A bivariate
histogram shows the distribution of data for two continuous numeric
variables. In the following graph, the X axis displays HEIGHT values
and the Y axis displays WEIGHT values. The Z axis represents the frequency
count of observations. The Z values could be some other measure (for
example, percentage of observations), but they can never be negative.
As with
a standard histogram, the X and Y variables in the bivariate histogram
have been uniformly binned, which means that their data ranges have
been divided into equal sized intervals (bins), and that observations
are distributed into one of these bin combinations.
The BIHISTOGRAM3DPARM statement,
which produced this plot, does not perform any binning computation
on the input columns. Thus, you must pre-bin the data. In the following
example, the binning is done with PROC KDE (part of the
SAS/STAT product).
proc kde data=sashelp.heart;
bivar height(ngrid=8) weight(ngrid=10) /
out=kde(keep=value1 value2 count) noprint plots=none;
run;
In this
program, the NGRID= option sets the number of bins to create for each
variable. The default for NGRID is 60. The binned values for HEIGHT
are stored in VALUE1, and the binned values for WEIGHT are stored
in VALUE2. This selection of bins produces 1 observation for each
of the 80 bin combinations. Frequency counts for each bin combination
are placed in a COUNT variable in the output data set.
Notice
that when you form the grid by choosing the number of bins, the bin
widths (about 3.5 for HEIGHT and about 26 for WEIGHT) are most often
non-integer.
The following
template definition displays this data. By default, the BINAXIS=TRUE
setting requests that X and Y axes show tick values at bin boundaries.
Also by default, XVALUES=MIDPOINTS and YVALUES=MIDPOINTS, which means
that the X and Y columns represent midpoint values rather than lower
bin boundaries (LEFTPOINTS) or upper bin boundaries (RIGHTPOINTS).
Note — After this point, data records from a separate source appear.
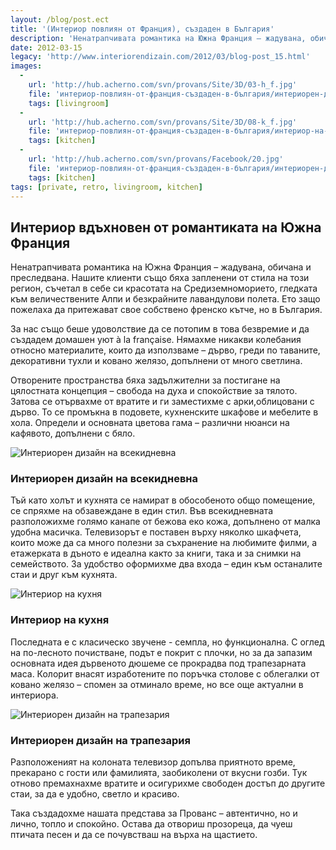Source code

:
 ```yaml
---
layout: /blog/post.ect
title: '(Интериор повлиян от Франция), създаден в България'
description: 'Ненатрапчивата романтика на Южна Франция – жадувана, обичана и преследвана. Нашите клиенти също бяха запленени от стила на този регион, съчетал в себе си красотата на Средиземноморието, гледката към величествените Алпи и безкрайните лавандулови полета. Ето защо пожелаха да притежават свое собствено френско кътче, но в България.'
date: 2012-03-15
legacy: 'http://www.interiorendizain.com/2012/03/blog-post_15.html'
images:
  -
    url: 'http://hub.acherno.com/svn/provans/Site/3D/03-h_f.jpg'
    file: 'интериор-повлиян-от-франция-създаден-в-българия/интериорен-дизайн-на-всекиденевна.jpg'
    tags: [livingroom]
  -
    url: 'http://hub.acherno.com/svn/provans/Site/3D/08-k_f.jpg'
    file: 'интериор-повлиян-от-франция-създаден-в-българия/интериор-на-кухня.jpg'
    tags: [kitchen]
  -
    url: 'http://hub.acherno.com/svn/provans/Facebook/20.jpg'
    file: 'интериор-повлиян-от-франция-създаден-в-българия/интериорен-дизайн-на-трапезария.jpg'
    tags: [kitchen]
tags: [private, retro, livingroom, kitchen]
---
```

## Интериор вдъхновен от **романтиката на Южна Франция**
Ненатрапчивата романтика на Южна Франция – жадувана, обичана и преследвана. Нашите клиенти също бяха запленени от стила на този регион, съчетал в себе си красотата на Средиземноморието, гледката към величествените Алпи и безкрайните лавандулови полета. Ето защо пожелаха да притежават свое собствено френско кътче, но в България. 

За нас също беше удоволствие да се потопим в това безвремие и да създадем домашен уют à la française. Нямахме никакви колебания относно материалите, които да използваме – дърво, греди по таваните, декоративни тухли и ковано желязо, допълнени от много светлина. 

Отворените пространства бяха задължителни за постигане на цялостната концепция – свобода на духа и спокойствие за тялото. Затова се отървахме от вратите и ги заместихме с арки,облицовани с дърво. То се промъкна в подовете, кухненските шкафове и мебелите в хола. Определи и основната цветова гама – различни нюанси на кафявото, допълнени с бяло. 

![Интериорен дизайн на всекидневна](интериор-повлиян-от-франция-създаден-в-българия/интериорен-дизайн-на-всекиденевна.jpg)
### Интериорен дизайн на **всекидневна**

Тъй като холът и кухнята се намират в обособеното общо помещение, се спряхме на обзавеждане в един стил. Във всекидневната разположихме голямо канапе от бежова еко кожа, допълнено от малка удобна масичка. Телевизорът е поставен върху няколко шкафчета, които може да са много полезни за съхранение на любимите филми, а етажерката в дъното е идеална както за книги, така и за снимки на семейството. За удобство оформихме два входа – един към останалите стаи и друг към кухнята.

![Интериор на кухня](интериор-повлиян-от-франция-създаден-в-българия/интериор-на-кухня.jpg)
### Интериор на **кухня**

Последната е с класическо звучене - семпла, но функционална. С оглед на по-лесното почистване, подът е покрит с плочки, но за да запазим основната идея дървеното дюшеме се прокрадва под трапезарната маса. Колорит внасят изработените по поръчка столове с облегалки от ковано желязо – спомен за отминало време, но все още актуални в интериора.

![Интериорен дизайн на трапезария](интериор-повлиян-от-франция-създаден-в-българия/интериорен-дизайн-на-трапезария.jpg)
### Интериорен дизайн на **трапезария**

 Разположеният на колоната телевизор допълва приятното време, прекарано с гости или фамилията, заобиколени от вкусни гозби. Тук отново премахнахме вратите и осигурихме свободен достъп до другите стаи, за да е удобно, светло и красиво.

 Така създадохме нашата представа за Прованс – автентично, но и лично, топло и спокойно. Остава да отвориш прозореца, да чуеш птичата песен и да се почувстваш на върха на щастието.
Not all of the bins in this graph can be labelled without collision
because the graph is small. Thus, the ticks and tick values were thinned.
The non-integer bin values are converted to integers ( TICKVALUEFORMAT=5.
) to simplify the axis tick values. DISPLAY=ALL means "show outlined,
filled bins."
proc template;
define statgraph bihistogram1a;
begingraph;
entrytitle "Distribution of Height and Weight";
entryfootnote halign=right "SASHELP.HEART";
layout overlay3d / cube=false zaxisopts=(griddisplay=on)
xaxisopts=(linearopts=(tickvalueformat=5.))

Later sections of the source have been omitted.